On other fronts, I have made a valiant effort to switch over my beauty and household cleaning products to organic alternatives, but it has been a costly and cumbersome journey. Sometimes I just feel so defeated by the relentless scrutinization of everything I put in and on my body. I was in the midst of one of these meltdowns when I wrote the detailed post comparing plant based protein powders (click here to read it!). Thankfully, after a bit of due diligence, I was relieved to find a brand that met my rigid criteria and tasted great: Garden of Life.
So naturally, I was thrilled to be invited to the Garden of Life blogger summit in Palm Beach Florida the following month. The summit was eye opening and informative. The employees at GOL are absolutely wonderful, the facilities state of the art, and the extensive line of organic products impressive. I cannot wait to write follow up posts to share with you the advancement of their probiotics, the differences between all of their protein powders, the benefits of Wobenzyme, their breakthroughs in digestive health. And share I will, but today’s post is about something else. Something that surprised me. It’s a post about hope.
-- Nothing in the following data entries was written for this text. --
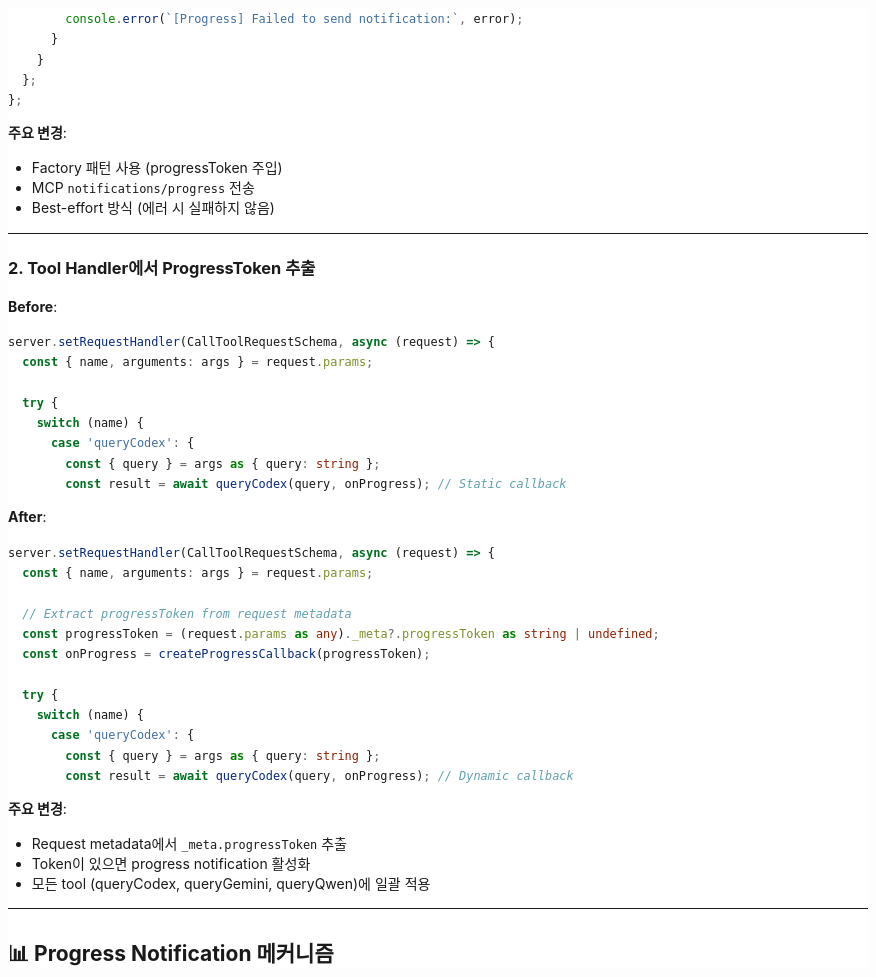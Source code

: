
 ```typescript
        console.error(`[Progress] Failed to send notification:`, error);
      }
    }
  };
};
```

**주요 변경**:
- Factory 패턴 사용 (progressToken 주입)
- MCP `notifications/progress` 전송
- Best-effort 방식 (에러 시 실패하지 않음)

---

### 2. Tool Handler에서 ProgressToken 추출

**Before**:
```typescript
server.setRequestHandler(CallToolRequestSchema, async (request) => {
  const { name, arguments: args } = request.params;

  try {
    switch (name) {
      case 'queryCodex': {
        const { query } = args as { query: string };
        const result = await queryCodex(query, onProgress); // Static callback
```

**After**:
```typescript
server.setRequestHandler(CallToolRequestSchema, async (request) => {
  const { name, arguments: args } = request.params;

  // Extract progressToken from request metadata
  const progressToken = (request.params as any)._meta?.progressToken as string | undefined;
  const onProgress = createProgressCallback(progressToken);

  try {
    switch (name) {
      case 'queryCodex': {
        const { query } = args as { query: string };
        const result = await queryCodex(query, onProgress); // Dynamic callback
```

**주요 변경**:
- Request metadata에서 `_meta.progressToken` 추출
- Token이 있으면 progress notification 활성화
- 모든 tool (queryCodex, queryGemini, queryQwen)에 일괄 적용

---

## 📊 Progress Notification 메커니즘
That dread I often feel struggling to live an organic lifestyle? I feel it tenfold when I dwell on the bigger picture. The implications of destroying our soil and poisoning our food terrifies me. The entire western diet feels like a doomsday and I am scared half to death about what will happen to my loved ones who don’t trouble themselves with clean eating. At 27, I shutter at the notion of bringing a child into a world rampant with disorders and diseases, many of which I contribute to the horrific quality of America’s ‘conventional’ diet. But what can I do about it? I feel that my blog posts on the importance of labeling GMOs go unnoticed while a post on ‘best makeup tips for spring’ has the potential to go viral overnight. This horrible sinking feeling is exacerbated when I travel and see the living conditions in third world countries. The world is so globalized and connected, yet it feels so disjointed. On one side we have gluttonous Americans gorging on big macs while there are entire populations living in the most unsanitary conditions, facing droughts and famines. I feel blessed by the perspective I have gained from my travels, but cursed by the weight of reality.
Yet, here I found myself, eagerly soaking up all of the information Garden of LIfe was presenting, and somewhere deep in a powerpoint slide, I regained a shred of hope.
This is a company that prides itself on sustainability and fair trade. A company who is actively making a difference in the world through farming co-op projects in rural Africa, but not for the picture they can post on their website… for the simple act of taking responsibility. And their efforts don’t end there. One farm at a time, Garden of Life is instilling the value of growing organic. For 11 years, they have helped pave the way in organic farming, but not only for themselves… for their competitors as well. They understand that the world is a better place without pesticides, and they are whole heartedly committed to their righteous journey.
It’s a certain kind of integrity that you can only get from a company that has a wall of over 20 employes who have been there for 10 years. It’s this beautiful and rare passion for their products, the science behind them, and the ingredients inside.
The summit was fun and informative, but best of all it was energizing. I want to be apart of their movement. And the best way to do that is only buy organic.
And so the organic saga continues, but this time with a bit less doomsday dread.